Tous les élèves, les plus grands comme les premières années, reviennent à l’atelier autour de 17 heures. Douze jeunes filles, arrivées il y a tout juste quelques mois à l’Académie Princesse Grace, sont en scène et sur pointes. Elle répètent une dernière fois leur placement en scène, elle devront être ensemble. Elles sont remplacées par des élèves un peu plus grands qui répètent encore une fois leur enchaînement de danse contemporaine, puis un extrait d’Opus 40 de Jean-Christophe Maillot, avant un pas de quatre entre filles. Natatia marque une dernière fois la variation de Kitri, qu’elle danse ce soir devant le public. “Je préfère danser des choses un peu plus délicate, comme Aurore“, raconte l’apprentie danseuse. “Mais cette variation me pousse à sortir de ma zone de confort. Je dois attaquer les choses, mettre plus d’énergie dans ma danse. C’est un bon challenge pour moi“. “Quand elle est arrivée à l’école, Natatia était très attentive à tout, mais très silencieuse“, se souvient Luca Masala. “Cette variation la pousse à montrer son caractère. Au final, elle y amène du peps et de la fraîcheur“. 

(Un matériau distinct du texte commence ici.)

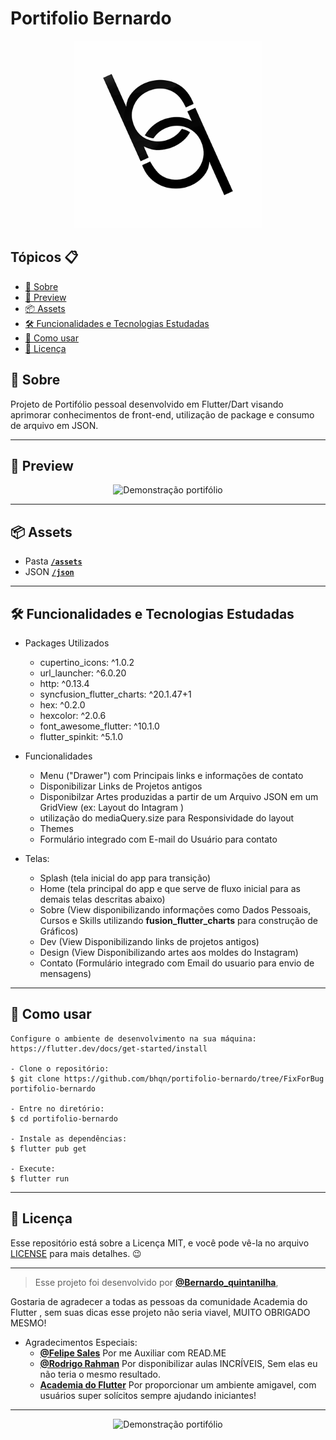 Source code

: # Portifolio Bernardo
<p align="center">
    <img src="model/images/logoo.png" width="300" alt="Logo"/>
</p>


<h2>Tópicos 📋</h2>

   <p>

   - [📖 Sobre](#-sobre)
   - [📱 Preview](#-preview)
   - [📦 Assets](#-assets)
   - [🛠️ Funcionalidades e Tecnologias Estudadas](#%EF%B8%8F-funcionalidades-e-tecnologias-estudadas)
   - [🤔 Como usar](#-como-usar)
   - [📝 Licença](#-licença)

   </p>
   
   <h2>📖 Sobre</h2>

<p>
  Projeto de Portifólio pessoal desenvolvido em Flutter/Dart visando aprimorar conhecimentos de front-end, utilização de package e consumo de arquivo em JSON.
</p>

---


<h2>📱 Preview</h2>

   <p align="center">
      <img src="raw/giftela.gif" width="400" alt="Demonstração portifólio">
   </p>

---

<h2>📦 Assets</h2>


- Pasta <a href="https://github.com/bhqn/portifolio-bernardo/tree/FixForBug/model/images">**`/assets`**</a>
- JSON  <a href="https://github.com/bhqn/portifolio-bernardo/tree/FixForBug/lib/pages/designpage">**`/json`**</a>


---   

<h2>🛠️ Funcionalidades e Tecnologias Estudadas</h2>
    
 - Packages Utilizados
    - cupertino_icons: ^1.0.2 
    - url_launcher: ^6.0.20
    - http: ^0.13.4
    - syncfusion_flutter_charts: ^20.1.47+1
    - hex: ^0.2.0
    - hexcolor: ^2.0.6
    - font_awesome_flutter: ^10.1.0
    - flutter_spinkit: ^5.1.0
    
    

- Funcionalidades
    - Menu ("Drawer") com Principais links e informações de contato
    - Disponibilizar Links de Projetos antigos
    - Disponibilzar Artes produzidas a partir de um Arquivo JSON em um GridView (ex: Layout do Intagram )
    - utilização do mediaQuery.size para Responsividade do layout
    - Themes
    - Formulário integrado com E-mail do Usuário para contato

- Telas: 
    - Splash (tela inicial do app para transição)
    - Home (tela principal do app e que serve de fluxo inicial para as demais telas descritas abaixo)
    - Sobre (View disponibilizando informações como Dados Pessoais, Cursos e Skills utilizando <strong>fusion_flutter_charts</strong> para construção de Gráficos)
    - Dev (View Disponibilizando links de projetos antigos)
    - Design (View Disponibilizando artes aos moldes do Instagram)
    - Contato (Formulário integrado com Email do usuario para envio de mensagens) 
   </p>

---

<h2>🤔 Como usar</h2>

   ```
   Configure o ambiente de desenvolvimento na sua máquina:
   https://flutter.dev/docs/get-started/install

   - Clone o repositório:
   $ git clone https://github.com/bhqn/portifolio-bernardo/tree/FixForBug portifolio-bernardo

   - Entre no diretório:
   $ cd portifolio-bernardo

   - Instale as dependências:
   $ flutter pub get

   - Execute:
   $ flutter run
   ```

---

<h2>📝 Licença</h2>

<p>
   Esse repositório está sobre a Licença MIT, e você pode vê-la no arquivo <a href="https://github.com/felipecastrosales/app_filmes/blob/master/LICENSE">LICENSE</a> para mais detalhes. 😉
</p>

---

   > Esse projeto foi desenvolvido por **[@Bernardo_quintanilha](https://www.linkedin.com/in/bernardo-quintanilha-0baa84a4/)**, 
   
   <p> Gostaria de agradecer a todas as pessoas da comunidade Academia do Flutter , sem suas  dicas esse projeto não seria viavel, </Strong> MUITO OBRIGADO MESMO!</Strong> </p>
    
    
   
 - Agradecimentos Especiais:
      - **[@Felipe Sales](https://www.linkedin.com/in/felipecastrosales/)** Por me Auxiliar com READ.ME
      - **[@Rodrigo Rahman](https://br.linkedin.com/in/rodrigo-rahman)** Por disponibilizar aulas INCRÍVEIS, Sem elas eu não teria o mesmo resultado.
      - **[Academia do Flutter](https://hotmart.com/product/academia-do-flutter/O24924684W)** Por proporcionar um ambiente amigavel, com usuários super solícitos sempre ajudando iniciantes!
   
   

---

   <div align="center">
 <p align="center">
      <img src="https://cdn.icon-icons.com/icons2/2428/PNG/512/linkedin_black_logo_icon_147114.png" width="100" alt="Demonstração portifólio">
   </p>

  

   </div>


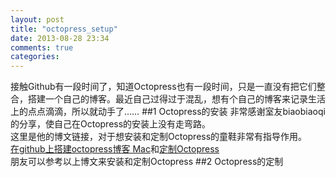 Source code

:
 ```yaml
---
layout: post
title: "octopress_setup"
date: 2013-08-28 23:34
comments: true
categories: 
---
```

接触Github有一段时间了，知道Octopress也有一段时间，只是一直没有把它们整合，搭建一个自己的博客。最近自己过得过于混乱，想有个自己的博客来记录生活上的点点滴滴，所以就动手了……
##1 Octopress的安装
非常感谢室友biaobiaoqi的分享，使自己在Octopress的安装上没有走弯路。<br/>
这里是他的博文链接，对于想安装和定制Octopress的童鞋非常有指导作用。<br/>
[在github上搭建octopress博客 Mac](http://biaobiaoqi.me/blog/2013/03/21/building-octopress-in-github-mac/)和[定制Octopress](http://biaobiaoqi.me/blog/2013/07/10/decorate-octopress/)<br/>
朋友可以参考以上博文来安装和定制Octopress
##2 Octopress的定制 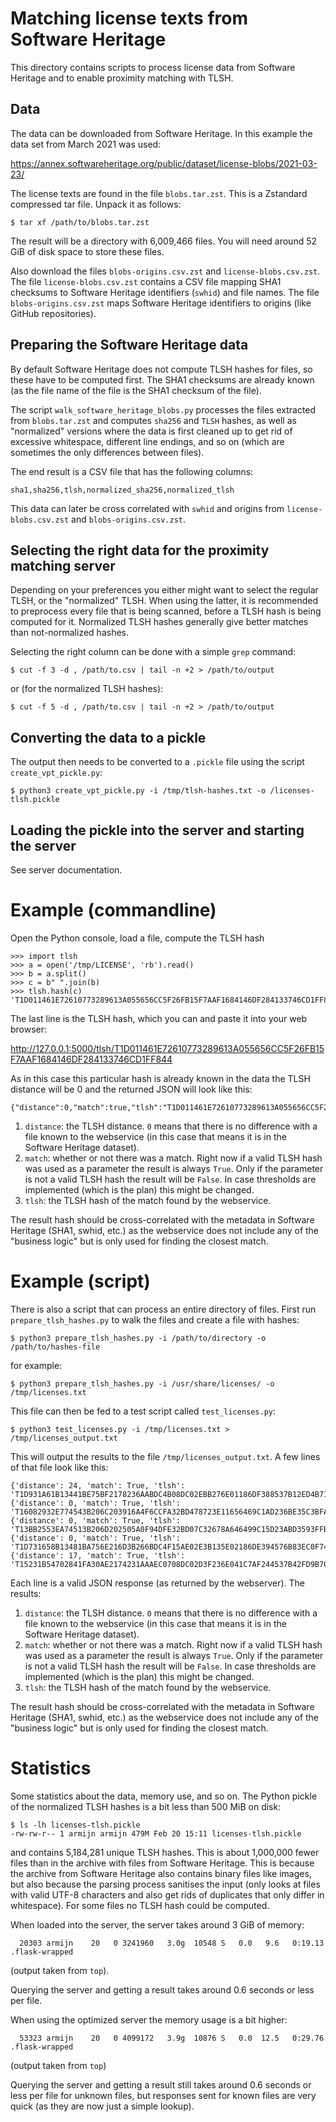 # Matching license texts from Software Heritage

This directory contains scripts to process license data from Software Heritage
and to enable proximity matching with TLSH.

## Data

The data can be downloaded from Software Heritage. In this example the data set
from March 2021 was used:

<https://annex.softwareheritage.org/public/dataset/license-blobs/2021-03-23/>

The license texts are found in the file `blobs.tar.zst`. This is a Zstandard
compressed tar file. Unpack it as follows:

```
$ tar xf /path/to/blobs.tar.zst
```

The result will be a directory with 6,009,466 files. You will need around
52 GiB of disk space to store these files.

Also download the files `blobs-origins.csv.zst` and `license-blobs.csv.zst`.
The file `license-blobs.csv.zst` contains a CSV file mapping SHA1 checksums to
Software Heritage identifiers (`swhid`) and file names. The file
`blobs-origins.csv.zst` maps Software Heritage identifiers to origins (like
GitHub repositories).

## Preparing the Software Heritage data

By default Software Heritage does not compute TLSH hashes for files, so these
have to be computed first. The SHA1 checksums are already known (as the file
name of the file is the SHA1 checksum of the file).

The script `walk_software_heritage_blobs.py` processes the files extracted from 
`blobs.tar.zst` and computes `sha256` and `TLSH` hashes, as well as "normalized"
versions where the data is first cleaned up to get rid of excessive whitespace,
different line endings, and so on (which are sometimes the only differences
between files).

The end result is a CSV file that has the following columns:

```
sha1,sha256,tlsh,normalized_sha256,normalized_tlsh
```

This data can later be cross correlated with `swhid` and origins from
`license-blobs.csv.zst` and `blobs-origins.csv.zst`.

## Selecting the right data for the proximity matching server

Depending on your preferences you either might want to select the regular
TLSH, or the "normalized" TLSH. When using the latter, it is recommended
to preprocess every file that is being scanned, before a TLSH hash is being
computed for it. Normalized TLSH hashes generally give better matches than
not-normalized hashes.

Selecting the right column can be done with a simple `grep` command:

```
$ cut -f 3 -d , /path/to.csv | tail -n +2 > /path/to/output
```

or (for the normalized TLSH hashes):

```
$ cut -f 5 -d , /path/to.csv | tail -n +2 > /path/to/output
```

## Converting the data to a pickle

The output then needs to be converted to a `.pickle` file using the script
`create_vpt_pickle.py`:

```
$ python3 create_vpt_pickle.py -i /tmp/tlsh-hashes.txt -o /licenses-tlsh.pickle
```

## Loading the pickle into the server and starting the server

See server documentation.

# Example (commandline)

Open the Python console, load a file, compute the TLSH hash

```
>>> import tlsh
>>> a = open('/tmp/LICENSE', 'rb').read()
>>> b = a.split()
>>> c = b" ".join(b)
>>> tlsh.hash(c)
'T1D011461E72610773289613A055656CC5F26FB15F7AAF1684146DF284133746CD1FF844'
```

The last line is the TLSH hash, which you can and paste it into your web browser:

<http://127.0.0.1:5000/tlsh/T1D011461E72610773289613A055656CC5F26FB15F7AAF1684146DF284133746CD1FF844>

As in this case this particular hash is already known in the data the TLSH
distance will be 0 and the returned JSON will look like this:

```
{"distance":0,"match":true,"tlsh":"T1D011461E72610773289613A055656CC5F26FB15F7AAF1684146DF284133746CD1FF844"}
```

1. `distance`: the TLSH distance. `0` means that there is no difference with a
file known to the webservice (in this case that means it is in the Software
Heritage dataset).
2. `match`: whether or not there was a match. Right now if a valid TLSH hash
was used as a parameter the result is always `True`. Only if the parameter is
not a valid TLSH hash the result will be `False`. In case thresholds are
implemented (which is the plan) this might be changed.
3. `tlsh`: the TLSH hash of the match found by the webservice.

The result hash should be cross-correlated with the metadata in Software
Heritage (SHA1, swhid, etc.) as the webservice does not include any of the
"business logic" but is only used for finding the closest match.

# Example (script)

There is also a script that can process an entire directory of files. First
run `prepare_tlsh_hashes.py` to walk the files and create a file with hashes:

```
$ python3 prepare_tlsh_hashes.py -i /path/to/directory -o /path/to/hashes-file
```

for example:

```
$ python3 prepare_tlsh_hashes.py -i /usr/share/licenses/ -o /tmp/licenses.txt
```

This file can then be fed to a test script called `test_licenses.py`:

```
$ python3 test_licenses.py -i /tmp/licenses.txt > /tmp/licenses_output.txt
```

This will output the results to the file `/tmp/licenses_output.txt`. A few
lines of that file look like this:

```
{'distance': 24, 'match': True, 'tlsh': 'T1D931A61B13441BE75BF2178236AABDC4B08DC02EBB276E01186DF388537B12ED4B7190'}
{'distance': 0, 'match': True, 'tlsh': 'T16082932E774543B206C203916A4F6CCFA32BD478723E11656469C1AD236BE35C3BFAD9'}
{'distance': 0, 'match': True, 'tlsh': 'T13BB2553EA74513B206D202505A0F94DFE32BD07C32678A646499C15D23ABD3593FFBEA'}
{'distance': 0, 'match': True, 'tlsh': 'T1D731658B13481BA756E216D3B266BDC4F15AE02E3B135E02186DE394576B83EC0F7495'}
{'distance': 17, 'match': True, 'tlsh': 'T15231B54702841FA30AE2174231AAAEC0708DC02D3F236E041C7AF244537B42FD9B7081'}
```

Each line is a valid JSON response (as returned by the webserver). The results:

1. `distance`: the TLSH distance. `0` means that there is no difference with a
file known to the webservice (in this case that means it is in the Software
Heritage dataset).
2. `match`: whether or not there was a match. Right now if a valid TLSH hash
was used as a parameter the result is always `True`. Only if the parameter is
not a valid TLSH hash the result will be `False`. In case thresholds are
implemented (which is the plan) this might be changed.
3. `tlsh`: the TLSH hash of the match found by the webservice.

The result hash should be cross-correlated with the metadata in Software
Heritage (SHA1, swhid, etc.) as the webservice does not include any of the
"business logic" but is only used for finding the closest match.

# Statistics

Some statistics about the data, memory use, and so on. The Python pickle of
the normalized TLSH hashes is a bit less than 500 MiB on disk:

```
$ ls -lh licenses-tlsh.pickle
-rw-rw-r-- 1 armijn armijn 479M Feb 20 15:11 licenses-tlsh.pickle
```

and contains 5,184,281 unique TLSH hashes. This is about 1,000,000 fewer files
than in the archive with files from Software Heritage. This is because the
archive from Software Heritage also contains binary files like images, but
also because the parsing process sanitises the input (only looks at files with
valid UTF-8 characters and also get rids of duplicates that only differ in
whitespace). For some files no TLSH hash could be computed.

When loaded into the server, the server takes around 3 GiB of memory:

```
  20303 armijn    20   0 3241960   3.0g  10548 S   0.0   9.6   0:19.13 .flask-wrapped
```

(output taken from `top`).

Querying the server and getting a result takes around 0.6 seconds or less per
file.

When using the optimized server the memory usage is a bit higher:

```
  53323 armijn    20   0 4099172   3.9g  10876 S   0.0  12.5   0:29.76 .flask-wrapped
```

(output taken from `top`)

Querying the server and getting a result still takes around 0.6 seconds or less
per file for unknown files, but responses sent for known files are very quick
(as they are now just a simple lookup).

Vous pouvez rester dans votre zone de confort, vous pouvez aussi décider d’en bouger. Vous avez le choix de mettre un risque dans votre travail

L’heure file. 17h45, place au nettoyage de la scène, puis à l’arrivée du public, tandis que les élèves s’échauffent. C’est d’ailleurs dans leur tenue de travail que les élèves accueillent le public monégasque. “Qu’est-ce que les Imprévus ? Donner la possibilité au public de venir voir une répétition, ‘voir les cuisines’ comme dit Jean-Christophe Maillot“, explique Luca Masala. “Je voulais donc montrer le travail quotidien de l’Académie“. À la place d’un spectacle, les élèves montrent donc un aperçu de leur cours. “Votre but, est que le public ressorte du théâtre avec le sourire et une belle énergie. Alors tombez, prenez des risques, mais donnez tout ce que vous avez à donner, avec amour et passion“, a lancé le directeur à ses élèves. Tout commence donc forcément à la barre, avec les plus jeunes, avant que les plus âgés ne passent au milieu. Puis place à l’adage, la danse contemporaine, quelques pas de deux et pas de quatre, des compositions des élèves, et des variations pour les dernières années. Dont Natatia en Kitri. “J‘ai profité du moment !“, se réjouit la ballerine juste à sa sortie de scène. “J’étais forcément nerveuse, mais je suis heureuse de ce que j’ai fait. J’ai profité de ma variation, même s’il y a des corrections à faire“. 

 

Clap de fin de ces Imprévus au bout d’une bonne heure de démonstrations. Déjà, de nouvelles corrections arrivent pour les élèves, qui remontent en scène le lendemain. Mais ils prennent la pose en souriant pour se faire quelques souvenirs, petits et grands mélangés. Les dernières années, restés assez centrés sur eux-mêmes, commencent à regarder vers les plus jeunes… Même s’il a fallu pour cela que Luca Masala se fasse entendre lors d’une dernière répétition. “La dernière classe doit tirer l’Académie vers le haut. Et ce n’était pas le cas. Je leur ai dit qu’il me manquait des grands, des vrais, sur scène. Je devrais voir des grands dire au petits : ‘Allez, maintenant, on y va’. Hier soir, ils l’on fait. Ils n’aiment pas s’entendre dire qu’ils ne sont pas à leur place“, raconte Luca Masala. “Ils pensent à eux, à trouver leur compagnie, préparer le concours, et c’est normal. Mais il faut aussi qu’ils se tournent vers les petits, les encourager, être exemplaires. Cette mentalité, ce n’est pas une question de technique ou d’artistique, mais une question de choix. Je leur ai dit clairement : ‘Vous pouvez rester dans votre zone de confort, vous pouvez aussi décider d’en bouger. Vous avez le choix de mettre un risque dans votre travail’. Et c’est ce qui s’est passé hier“. Pour sa part, Natatia va prochainement auditionner pour le Ballet Nice Méditerranée. Elle rêve du ballet Giselle, et de continuer à être sur scène. “J’aime la scène. La danse est une chose magnifique. Danser sur scène est un sentiment magnifique“.